E chi l’alabastrina e bianca gola
     Col petto albergo d’onestate vede,
     11Gode quanto di bel quaggiù si move.
Vede beltà senz’arte e fuco sola,
     Come la fece Iddio per farci fede,
     14Ch’ogni in Voi grazia largamente piove.


Vv. 3-4. Di mistura, d’una miscela di ostro (lat. porpora) rosso e di neve, bianco.

V. 6. Perle schiette, candidissimi denti immacolati.
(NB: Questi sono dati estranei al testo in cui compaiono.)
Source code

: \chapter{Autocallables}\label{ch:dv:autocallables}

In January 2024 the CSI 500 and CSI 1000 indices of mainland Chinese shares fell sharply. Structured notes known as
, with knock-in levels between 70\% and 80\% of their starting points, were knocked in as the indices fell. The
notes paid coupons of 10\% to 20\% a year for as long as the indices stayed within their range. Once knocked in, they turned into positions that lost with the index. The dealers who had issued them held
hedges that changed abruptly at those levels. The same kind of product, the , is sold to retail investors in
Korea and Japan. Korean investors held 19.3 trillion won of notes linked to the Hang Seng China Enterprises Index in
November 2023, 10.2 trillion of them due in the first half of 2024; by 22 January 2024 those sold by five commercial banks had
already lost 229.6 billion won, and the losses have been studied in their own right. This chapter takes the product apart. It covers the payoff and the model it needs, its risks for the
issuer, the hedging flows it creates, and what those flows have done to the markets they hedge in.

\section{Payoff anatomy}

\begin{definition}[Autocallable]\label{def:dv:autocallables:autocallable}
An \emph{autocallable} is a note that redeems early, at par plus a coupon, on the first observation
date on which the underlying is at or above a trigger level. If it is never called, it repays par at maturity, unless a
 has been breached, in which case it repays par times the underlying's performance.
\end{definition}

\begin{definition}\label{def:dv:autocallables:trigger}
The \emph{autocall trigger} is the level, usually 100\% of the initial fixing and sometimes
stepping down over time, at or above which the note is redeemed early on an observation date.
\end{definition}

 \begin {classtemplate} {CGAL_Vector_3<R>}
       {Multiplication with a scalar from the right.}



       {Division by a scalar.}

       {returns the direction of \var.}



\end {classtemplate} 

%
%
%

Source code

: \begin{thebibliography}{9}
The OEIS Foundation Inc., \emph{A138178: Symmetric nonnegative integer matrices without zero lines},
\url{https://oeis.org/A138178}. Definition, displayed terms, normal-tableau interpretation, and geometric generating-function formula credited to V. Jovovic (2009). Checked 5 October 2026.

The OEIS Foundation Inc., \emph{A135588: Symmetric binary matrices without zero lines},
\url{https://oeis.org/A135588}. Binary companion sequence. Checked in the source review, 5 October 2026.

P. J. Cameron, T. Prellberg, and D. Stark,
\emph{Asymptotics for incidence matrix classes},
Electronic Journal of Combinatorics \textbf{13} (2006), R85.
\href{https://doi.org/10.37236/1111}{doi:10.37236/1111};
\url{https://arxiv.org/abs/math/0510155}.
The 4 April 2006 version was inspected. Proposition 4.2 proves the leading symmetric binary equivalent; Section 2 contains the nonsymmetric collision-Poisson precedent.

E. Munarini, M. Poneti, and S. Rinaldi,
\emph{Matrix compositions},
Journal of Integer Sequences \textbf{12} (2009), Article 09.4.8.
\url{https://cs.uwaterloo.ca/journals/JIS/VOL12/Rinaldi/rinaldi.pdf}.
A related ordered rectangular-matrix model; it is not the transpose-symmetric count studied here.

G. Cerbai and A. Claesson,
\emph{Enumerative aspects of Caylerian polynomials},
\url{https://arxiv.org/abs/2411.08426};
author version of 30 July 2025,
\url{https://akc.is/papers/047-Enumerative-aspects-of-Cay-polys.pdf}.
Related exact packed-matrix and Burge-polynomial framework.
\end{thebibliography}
V. 7. Mastra cura, cura maestra e cioè con ogni maestria.

V. 8. Si move, e cioè bella creatura viva.

V. 12. Beltà pura fatta senza lenocinii di sorta, senz’arte, senza artificio, e senza fuco, senza belletti.


LII.

La dimora della Mencia; ne contempla le mura a lui inaccessibili; piange e sospira.
          Edito dal Lami, op. cit., p. 57.


Spesso mi volgo, e intentamente miro
     L’alte, felici e fortunate mura,
     Fatte a colei che adoro sepoltura,
     4Ond’io dolente lagrimo, e sospiro.
E qual si vide mai maggior martiro,
     Che ’l più bel d’ogni bel della natura
     Veder celarmi? Lasso! chi mi fura
     8Di quel bel viso l’aria ond’io respiro?
Mora la crudeltà, mora l’asprezza
     Di ch’è cagion, che non si veggia il sole
     11Di quelle stelle, vita di mia vita.